:: REQUIREMENT ::
Repeat the records below exactly.

* * *

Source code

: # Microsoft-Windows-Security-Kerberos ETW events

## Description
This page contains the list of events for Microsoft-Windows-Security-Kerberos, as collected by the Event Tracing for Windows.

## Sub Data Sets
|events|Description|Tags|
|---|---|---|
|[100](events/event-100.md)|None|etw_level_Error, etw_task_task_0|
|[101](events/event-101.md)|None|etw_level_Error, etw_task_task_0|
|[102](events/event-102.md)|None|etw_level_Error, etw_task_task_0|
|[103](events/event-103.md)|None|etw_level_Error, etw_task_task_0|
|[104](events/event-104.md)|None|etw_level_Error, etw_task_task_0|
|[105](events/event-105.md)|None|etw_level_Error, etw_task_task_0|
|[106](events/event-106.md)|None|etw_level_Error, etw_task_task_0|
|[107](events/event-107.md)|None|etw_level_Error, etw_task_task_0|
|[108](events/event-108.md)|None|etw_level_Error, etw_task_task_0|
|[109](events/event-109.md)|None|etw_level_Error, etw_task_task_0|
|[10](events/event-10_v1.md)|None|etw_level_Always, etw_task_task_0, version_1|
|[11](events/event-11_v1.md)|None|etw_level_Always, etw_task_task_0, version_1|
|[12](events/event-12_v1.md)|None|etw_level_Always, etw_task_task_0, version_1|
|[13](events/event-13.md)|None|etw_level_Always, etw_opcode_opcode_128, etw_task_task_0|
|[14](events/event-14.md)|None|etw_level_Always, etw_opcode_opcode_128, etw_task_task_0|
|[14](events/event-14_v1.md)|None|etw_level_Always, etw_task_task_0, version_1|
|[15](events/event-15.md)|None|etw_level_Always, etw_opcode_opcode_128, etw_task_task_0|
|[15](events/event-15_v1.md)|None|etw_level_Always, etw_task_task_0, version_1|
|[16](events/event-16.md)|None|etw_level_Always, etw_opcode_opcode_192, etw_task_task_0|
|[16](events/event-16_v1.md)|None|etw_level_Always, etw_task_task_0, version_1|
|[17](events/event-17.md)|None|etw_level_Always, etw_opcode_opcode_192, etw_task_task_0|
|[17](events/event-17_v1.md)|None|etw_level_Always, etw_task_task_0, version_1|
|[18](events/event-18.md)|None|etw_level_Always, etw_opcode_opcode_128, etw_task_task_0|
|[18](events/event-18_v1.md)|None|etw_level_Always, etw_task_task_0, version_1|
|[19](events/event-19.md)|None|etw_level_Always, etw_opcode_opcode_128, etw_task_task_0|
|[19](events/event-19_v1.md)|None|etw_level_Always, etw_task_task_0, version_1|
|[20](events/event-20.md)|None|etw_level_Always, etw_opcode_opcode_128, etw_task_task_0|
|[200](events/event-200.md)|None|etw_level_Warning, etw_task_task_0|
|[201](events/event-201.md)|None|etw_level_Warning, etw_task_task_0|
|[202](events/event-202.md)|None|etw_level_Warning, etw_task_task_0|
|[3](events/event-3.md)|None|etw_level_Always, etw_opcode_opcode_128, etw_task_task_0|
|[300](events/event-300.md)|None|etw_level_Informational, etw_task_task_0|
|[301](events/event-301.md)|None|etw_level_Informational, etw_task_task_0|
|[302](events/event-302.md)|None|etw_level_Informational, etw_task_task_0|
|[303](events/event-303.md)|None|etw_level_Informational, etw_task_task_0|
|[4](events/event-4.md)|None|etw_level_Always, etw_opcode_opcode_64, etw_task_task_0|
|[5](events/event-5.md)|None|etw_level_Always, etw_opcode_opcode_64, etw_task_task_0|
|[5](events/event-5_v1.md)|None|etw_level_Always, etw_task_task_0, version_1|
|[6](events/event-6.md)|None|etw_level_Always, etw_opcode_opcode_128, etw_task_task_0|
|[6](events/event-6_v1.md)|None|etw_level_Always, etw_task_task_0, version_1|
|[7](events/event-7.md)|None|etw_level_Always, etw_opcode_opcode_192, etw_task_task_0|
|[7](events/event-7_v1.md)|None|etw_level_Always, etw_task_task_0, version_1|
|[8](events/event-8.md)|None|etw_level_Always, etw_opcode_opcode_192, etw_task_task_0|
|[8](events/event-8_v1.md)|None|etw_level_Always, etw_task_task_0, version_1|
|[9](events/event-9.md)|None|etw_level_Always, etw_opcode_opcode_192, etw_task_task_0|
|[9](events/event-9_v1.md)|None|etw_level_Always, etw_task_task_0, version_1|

* * *

:: RESPONSE ::
Source code

: # Microsoft-Windows-Security-Kerberos ETW events

## Description
This page contains the list of events for Microsoft-Windows-Security-Kerberos, as collected by the Event Tracing for Windows.

## Sub Data Sets
|events|Description|Tags|
|---|---|---|
|[100](events/event-100.md)|None|etw_level_Error, etw_task_task_0|
|[101](events/event-101.md)|None|etw_level_Error, etw_task_task_0|
|[102](events/event-102.md)|None|etw_level_Error, etw_task_task_0|
|[103](events/event-103.md)|None|etw_level_Error, etw_task_task_0|
|[104](events/event-104.md)|None|etw_level_Error, etw_task_task_0|
|[105](events/event-105.md)|None|etw_level_Error, etw_task_task_0|
|[106](events/event-106.md)|None|etw_level_Error, etw_task_task_0|
|[107](events/event-107.md)|None|etw_level_Error, etw_task_task_0|
|[108](events/event-108.md)|None|etw_level_Error, etw_task_task_0|
|[109](events/event-109.md)|None|etw_level_Error, etw_task_task_0|
|[10](events/event-10_v1.md)|None|etw_level_Always, etw_task_task_0, version_1|
|[11](events/event-11_v1.md)|None|etw_level_Always, etw_task_task_0, version_1|
|[12](events/event-12_v1.md)|None|etw_level_Always, etw_task_task_0, version_1|
|[13](events/event-13.md)|None|etw_level_Always, etw_opcode_opcode_128, etw_task_task_0|
|[14](events/event-14.md)|None|etw_level_Always, etw_opcode_opcode_128, etw_task_task_0|
|[14](events/event-14_v1.md)|None|etw_level_Always, etw_task_task_0, version_1|
|[15](events/event-15.md)|None|etw_level_Always, etw_opcode_opcode_128, etw_task_task_0|
|[15](events/event-15_v1.md)|None|etw_level_Always, etw_task_task_0, version_1|
|[16](events/event-16.md)|None|etw_level_Always, etw_opcode_opcode_192, etw_task_task_0|
|[16](events/event-16_v1.md)|None|etw_level_Always, etw_task_task_0, version_1|
|[17](events/event-17.md)|None|etw_level_Always, etw_opcode_opcode_192, etw_task_task_0|
|[17](events/event-17_v1.md)|None|etw_level_Always, etw_task_task_0, version_1|
|[18](events/event-18.md)|None|etw_level_Always, etw_opcode_opcode_128, etw_task_task_0|
|[18](events/event-18_v1.md)|None|etw_level_Always, etw_task_task_0, version_1|
|[19](events/event-19.md)|None|etw_level_Always, etw_opcode_opcode_128, etw_task_task_0|
|[19](events/event-19_v1.md)|None|etw_level_Always, etw_task_task_0, version_1|
|[20](events/event-20.md)|None|etw_level_Always, etw_opcode_opcode_128, etw_task_task_0|
|[200](events/event-200.md)|None|etw_level_Warning, etw_task_task_0|
|[201](events/event-201.md)|None|etw_level_Warning, etw_task_task_0|
|[202](events/event-202.md)|None|etw_level_Warning, etw_task_task_0|
|[3](events/event-3.md)|None|etw_level_Always, etw_opcode_opcode_128, etw_task_task_0|
|[300](events/event-300.md)|None|etw_level_Informational, etw_task_task_0|
|[301](events/event-301.md)|None|etw_level_Informational, etw_task_task_0|
|[302](events/event-302.md)|None|etw_level_Informational, etw_task_task_0|
|[303](events/event-303.md)|None|etw_level_Informational, etw_task_task_0|
|[4](events/event-4.md)|None|etw_level_Always, etw_opcode_opcode_64, etw_task_task_0|
|[5](events/event-5.md)|None|etw_level_Always, etw_opcode_opcode_64, etw_task_task_0|
|[5](events/event-5_v1.md)|None|etw_level_Always, etw_task_task_0, version_1|
|[6](events/event-6.md)|None|etw_level_Always, etw_opcode_opcode_128, etw_task_task_0|
|[6](events/event-6_v1.md)|None|etw_level_Always, etw_task_task_0, version_1|
|[7](events/event-7.md)|None|etw_level_Always, etw_opcode_opcode_192, etw_task_task_0|
|[7](events/event-7_v1.md)|None|etw_level_Always, etw_task_task_0, version_1|
|[8](events/event-8.md)|None|etw_level_Always, etw_opcode_opcode_192, etw_task_task_0|
|[8](events/event-8_v1.md)|None|etw_level_Always, etw_task_task_0, version_1|
|[9](events/event-9.md)|None|etw_level_Always, etw_opcode_opcode_192, etw_task_task_0|
|[9](events/event-9_v1.md)|None|etw_level_Always, etw_task_task_0, version_1|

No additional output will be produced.